A year in the life (of Groany Jones) – “I read the news today. Oh Boy.” #registrarlyf #dailyexperience

2017 begun in Cambodia, awaiting an ultimately disappointing sunrise at 04:30am outside Ankhor Wat. The year of the rooster: bad luck and mishap were in store for me, my family, my lovers (or lack of), my career… apologies in retrospect to any 4th to 10th cousins who suffered mishap this year. To ward away bad celestial omens I obtained a blessing from a monk in the Ankhor Wat carpark and the orange and yellow bracelet still hangs over my bed. So was my year a giant pile of dung or can I see positives, despite Trump, Dutton, government sanctioned refugee torture and a marriage equality survey etc?

Prior to spending the first 2 days of the Christmas long weekend napping, I would have said – the horoscopes are true! Grumble, grumble, trudging with heavy feet. I was so burnt out. My bad attitude stunk. I held off writing, since I didn’t want to air my toxicity. Would that be useful for anyone? At the same time, if I wrote from a cruise boat on the Caribbean I would have scoffed burn out, neverrrr. I am invincible! Internship, breezed through. BPT, scoffs, cinch. From a happy medium, I admit my year has been full of work. I saw my parents twice. I have seen my good friends about once each. Also, what love life? A disastrous somewhat expensive matched speed dating trial?!

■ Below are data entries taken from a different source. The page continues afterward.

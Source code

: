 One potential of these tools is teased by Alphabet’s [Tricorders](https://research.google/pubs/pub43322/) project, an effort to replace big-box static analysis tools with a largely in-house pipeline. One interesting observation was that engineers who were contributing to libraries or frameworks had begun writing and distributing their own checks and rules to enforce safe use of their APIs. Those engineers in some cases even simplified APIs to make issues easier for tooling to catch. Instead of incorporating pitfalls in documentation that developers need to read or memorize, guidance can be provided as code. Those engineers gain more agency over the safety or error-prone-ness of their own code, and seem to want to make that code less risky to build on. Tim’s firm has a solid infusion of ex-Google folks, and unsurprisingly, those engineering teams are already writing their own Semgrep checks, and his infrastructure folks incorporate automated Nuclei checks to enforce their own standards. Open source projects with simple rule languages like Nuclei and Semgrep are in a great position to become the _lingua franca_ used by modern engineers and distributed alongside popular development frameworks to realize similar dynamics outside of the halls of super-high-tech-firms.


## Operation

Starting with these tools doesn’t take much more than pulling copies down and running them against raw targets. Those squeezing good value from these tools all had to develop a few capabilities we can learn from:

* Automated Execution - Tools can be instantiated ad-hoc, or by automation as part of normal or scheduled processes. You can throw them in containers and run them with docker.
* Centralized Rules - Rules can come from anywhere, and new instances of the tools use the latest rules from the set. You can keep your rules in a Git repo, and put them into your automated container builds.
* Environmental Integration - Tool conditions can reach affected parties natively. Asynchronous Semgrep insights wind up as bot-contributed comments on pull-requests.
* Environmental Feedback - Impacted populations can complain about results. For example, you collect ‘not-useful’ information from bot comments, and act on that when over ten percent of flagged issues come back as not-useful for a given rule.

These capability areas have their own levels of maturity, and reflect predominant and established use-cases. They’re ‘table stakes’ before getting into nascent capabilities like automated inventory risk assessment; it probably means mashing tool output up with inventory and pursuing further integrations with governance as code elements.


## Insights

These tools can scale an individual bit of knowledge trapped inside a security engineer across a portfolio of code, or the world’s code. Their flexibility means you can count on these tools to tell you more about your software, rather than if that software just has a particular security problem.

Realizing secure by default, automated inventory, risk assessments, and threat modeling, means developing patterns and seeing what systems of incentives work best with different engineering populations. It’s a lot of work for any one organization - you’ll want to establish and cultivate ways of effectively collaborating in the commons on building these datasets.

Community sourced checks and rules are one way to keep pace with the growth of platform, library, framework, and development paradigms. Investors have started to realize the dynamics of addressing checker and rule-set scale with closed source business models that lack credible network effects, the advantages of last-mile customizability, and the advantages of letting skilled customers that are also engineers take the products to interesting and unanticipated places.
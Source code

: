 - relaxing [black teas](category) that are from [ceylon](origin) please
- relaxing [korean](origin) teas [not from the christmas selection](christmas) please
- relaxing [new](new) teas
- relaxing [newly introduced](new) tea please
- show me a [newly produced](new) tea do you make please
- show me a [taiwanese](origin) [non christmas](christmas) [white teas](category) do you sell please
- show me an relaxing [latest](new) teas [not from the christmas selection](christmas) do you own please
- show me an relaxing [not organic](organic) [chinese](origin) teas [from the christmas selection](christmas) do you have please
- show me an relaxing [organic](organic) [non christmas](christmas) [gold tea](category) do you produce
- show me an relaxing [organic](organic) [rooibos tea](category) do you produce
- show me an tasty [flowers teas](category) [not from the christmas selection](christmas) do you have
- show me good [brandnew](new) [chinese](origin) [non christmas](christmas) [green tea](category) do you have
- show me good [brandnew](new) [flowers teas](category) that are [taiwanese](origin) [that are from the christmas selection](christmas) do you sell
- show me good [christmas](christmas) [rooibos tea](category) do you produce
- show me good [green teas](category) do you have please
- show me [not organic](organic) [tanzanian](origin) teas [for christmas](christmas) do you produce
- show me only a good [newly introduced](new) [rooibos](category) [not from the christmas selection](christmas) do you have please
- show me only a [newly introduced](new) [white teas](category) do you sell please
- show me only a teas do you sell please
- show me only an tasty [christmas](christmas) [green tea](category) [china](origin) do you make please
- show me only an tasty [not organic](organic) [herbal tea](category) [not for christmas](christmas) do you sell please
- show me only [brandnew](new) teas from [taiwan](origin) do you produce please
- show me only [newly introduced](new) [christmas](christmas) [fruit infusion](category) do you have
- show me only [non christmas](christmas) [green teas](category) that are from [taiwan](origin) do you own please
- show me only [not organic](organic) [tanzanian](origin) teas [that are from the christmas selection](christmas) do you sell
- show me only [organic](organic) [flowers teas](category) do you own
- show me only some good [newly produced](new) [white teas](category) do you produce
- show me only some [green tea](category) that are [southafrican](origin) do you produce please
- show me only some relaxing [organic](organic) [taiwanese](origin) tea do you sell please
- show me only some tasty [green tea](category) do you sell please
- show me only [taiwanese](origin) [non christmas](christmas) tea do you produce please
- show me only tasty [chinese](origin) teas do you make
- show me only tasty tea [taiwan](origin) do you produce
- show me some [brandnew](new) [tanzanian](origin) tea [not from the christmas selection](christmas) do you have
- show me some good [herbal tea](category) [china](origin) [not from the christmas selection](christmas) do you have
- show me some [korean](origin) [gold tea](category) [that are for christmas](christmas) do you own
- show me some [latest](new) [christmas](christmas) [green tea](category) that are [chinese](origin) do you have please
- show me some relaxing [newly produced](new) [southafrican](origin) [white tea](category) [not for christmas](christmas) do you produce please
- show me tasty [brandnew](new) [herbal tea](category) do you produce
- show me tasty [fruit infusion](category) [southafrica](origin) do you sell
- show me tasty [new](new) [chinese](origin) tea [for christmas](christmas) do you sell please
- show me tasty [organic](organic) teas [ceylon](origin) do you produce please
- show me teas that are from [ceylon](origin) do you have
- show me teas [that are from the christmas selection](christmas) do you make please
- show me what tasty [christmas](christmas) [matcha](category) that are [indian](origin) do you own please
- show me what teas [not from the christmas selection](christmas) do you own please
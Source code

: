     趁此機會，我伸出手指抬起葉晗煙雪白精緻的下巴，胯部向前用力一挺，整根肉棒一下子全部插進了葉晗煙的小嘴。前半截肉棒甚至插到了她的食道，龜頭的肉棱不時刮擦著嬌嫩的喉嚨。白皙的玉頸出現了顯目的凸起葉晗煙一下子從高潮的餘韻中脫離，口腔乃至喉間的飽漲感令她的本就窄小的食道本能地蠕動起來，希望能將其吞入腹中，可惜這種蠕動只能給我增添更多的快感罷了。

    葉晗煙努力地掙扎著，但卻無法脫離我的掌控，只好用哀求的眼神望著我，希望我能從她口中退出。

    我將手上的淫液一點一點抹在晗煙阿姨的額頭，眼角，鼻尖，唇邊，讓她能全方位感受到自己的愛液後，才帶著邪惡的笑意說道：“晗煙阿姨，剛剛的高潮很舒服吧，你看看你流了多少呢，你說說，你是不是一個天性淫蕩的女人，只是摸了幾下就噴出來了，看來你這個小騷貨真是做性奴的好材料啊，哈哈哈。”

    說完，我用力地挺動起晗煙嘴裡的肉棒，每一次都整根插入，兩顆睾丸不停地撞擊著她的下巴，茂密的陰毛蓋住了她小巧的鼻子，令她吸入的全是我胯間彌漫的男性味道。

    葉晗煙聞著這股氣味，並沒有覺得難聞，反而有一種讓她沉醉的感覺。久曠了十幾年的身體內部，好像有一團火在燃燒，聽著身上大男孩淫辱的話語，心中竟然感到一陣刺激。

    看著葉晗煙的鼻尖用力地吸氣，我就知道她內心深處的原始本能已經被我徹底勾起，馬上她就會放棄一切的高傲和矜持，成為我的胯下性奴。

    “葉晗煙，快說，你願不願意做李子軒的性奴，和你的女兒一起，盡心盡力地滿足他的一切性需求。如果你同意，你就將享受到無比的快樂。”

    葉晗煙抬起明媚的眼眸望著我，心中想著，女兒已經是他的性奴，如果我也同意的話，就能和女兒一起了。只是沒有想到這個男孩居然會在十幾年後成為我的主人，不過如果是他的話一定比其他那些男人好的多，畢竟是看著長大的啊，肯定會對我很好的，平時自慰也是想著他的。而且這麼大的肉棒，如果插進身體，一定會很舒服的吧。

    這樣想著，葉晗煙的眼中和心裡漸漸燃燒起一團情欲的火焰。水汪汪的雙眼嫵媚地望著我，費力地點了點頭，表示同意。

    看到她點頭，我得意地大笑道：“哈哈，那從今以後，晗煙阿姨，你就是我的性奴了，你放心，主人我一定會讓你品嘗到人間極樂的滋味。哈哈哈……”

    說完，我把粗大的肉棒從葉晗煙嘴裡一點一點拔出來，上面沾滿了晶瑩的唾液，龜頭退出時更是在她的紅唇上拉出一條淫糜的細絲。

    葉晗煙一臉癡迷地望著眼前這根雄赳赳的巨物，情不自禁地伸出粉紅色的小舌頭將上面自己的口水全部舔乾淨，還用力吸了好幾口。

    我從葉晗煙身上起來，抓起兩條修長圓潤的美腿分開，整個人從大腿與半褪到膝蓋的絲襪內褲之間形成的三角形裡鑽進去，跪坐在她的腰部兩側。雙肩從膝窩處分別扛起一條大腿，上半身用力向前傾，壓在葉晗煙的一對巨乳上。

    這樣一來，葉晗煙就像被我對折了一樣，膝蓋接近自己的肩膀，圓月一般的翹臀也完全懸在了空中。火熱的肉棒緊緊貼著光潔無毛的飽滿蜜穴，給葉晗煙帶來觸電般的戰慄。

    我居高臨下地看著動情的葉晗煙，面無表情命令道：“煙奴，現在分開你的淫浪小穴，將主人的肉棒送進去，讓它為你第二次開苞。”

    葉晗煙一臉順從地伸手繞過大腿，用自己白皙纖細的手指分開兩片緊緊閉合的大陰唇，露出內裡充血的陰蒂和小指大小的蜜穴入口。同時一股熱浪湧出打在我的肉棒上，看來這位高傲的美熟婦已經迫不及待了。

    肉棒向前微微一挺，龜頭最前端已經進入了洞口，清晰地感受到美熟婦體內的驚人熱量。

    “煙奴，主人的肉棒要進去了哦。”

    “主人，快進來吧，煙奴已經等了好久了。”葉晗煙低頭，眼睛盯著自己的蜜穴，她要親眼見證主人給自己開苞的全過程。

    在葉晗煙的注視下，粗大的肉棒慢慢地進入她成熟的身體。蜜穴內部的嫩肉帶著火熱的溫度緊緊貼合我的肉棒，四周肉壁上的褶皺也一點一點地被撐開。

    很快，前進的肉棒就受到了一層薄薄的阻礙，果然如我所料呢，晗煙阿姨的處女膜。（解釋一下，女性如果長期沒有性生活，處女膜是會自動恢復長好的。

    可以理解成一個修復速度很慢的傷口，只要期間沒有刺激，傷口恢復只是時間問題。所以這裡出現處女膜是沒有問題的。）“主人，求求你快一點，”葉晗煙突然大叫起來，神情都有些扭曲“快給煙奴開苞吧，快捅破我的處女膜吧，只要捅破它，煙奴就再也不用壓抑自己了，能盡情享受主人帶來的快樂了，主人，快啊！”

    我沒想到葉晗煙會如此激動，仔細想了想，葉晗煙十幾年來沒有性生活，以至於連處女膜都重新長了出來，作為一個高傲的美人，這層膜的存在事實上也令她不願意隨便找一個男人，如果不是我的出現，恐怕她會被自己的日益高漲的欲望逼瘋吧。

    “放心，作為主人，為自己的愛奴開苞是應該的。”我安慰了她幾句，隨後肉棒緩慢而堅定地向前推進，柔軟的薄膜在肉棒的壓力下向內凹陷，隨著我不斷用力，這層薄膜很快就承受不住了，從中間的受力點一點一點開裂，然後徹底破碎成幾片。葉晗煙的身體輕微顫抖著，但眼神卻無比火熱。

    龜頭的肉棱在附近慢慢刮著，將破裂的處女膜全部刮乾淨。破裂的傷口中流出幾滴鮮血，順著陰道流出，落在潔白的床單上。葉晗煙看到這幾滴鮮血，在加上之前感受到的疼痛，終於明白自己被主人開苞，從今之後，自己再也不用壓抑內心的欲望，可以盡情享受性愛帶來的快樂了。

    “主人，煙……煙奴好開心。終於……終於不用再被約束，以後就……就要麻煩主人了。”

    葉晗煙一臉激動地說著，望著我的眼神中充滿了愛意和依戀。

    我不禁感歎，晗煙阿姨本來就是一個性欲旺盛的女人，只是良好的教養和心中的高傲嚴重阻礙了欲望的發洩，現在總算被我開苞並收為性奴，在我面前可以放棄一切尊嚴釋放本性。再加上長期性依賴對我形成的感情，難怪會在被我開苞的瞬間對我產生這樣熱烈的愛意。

When I reflect, I can see why I am exhausted. I wrote 40 presentations in ten months. I worked with a team of workaholic consultants, who tended to ward round late, at times past 8pm. (Once my consultant rounded till 11:30pm, but I made an excuse and left hours earlier). Meetings were after hours, so even on a good week I would leave between 1-2 hours late 2 days per week. I did not claim overtime. As an advanced trainee I would have to claim directly from my head of department and supervisor, who would DEFINITELY remember me and how much I cost the department. A silly roster meant that between the five of us, if we all took our ados and covered for the Fridays when BPTs transitioned from 4 week days to a week of nights (then only had two days off before restarting days #wtf), we would be short staffed between 1-2 days per week. Add in the usual difficult work dynamics: a consultant who is chronically unhappy with you, several devastating cases, mistakes and sharp learning curves (we treated a patient as psychogenic who had a huge frontal meningioma. She nearly died!) and dreadful patient interactions (a patient with pseudoseizures who said, I must refrain from talking about her seizures, as I was ONLY a trainee). In summary I am exhausted and I comfort ate myself 6kg fatter.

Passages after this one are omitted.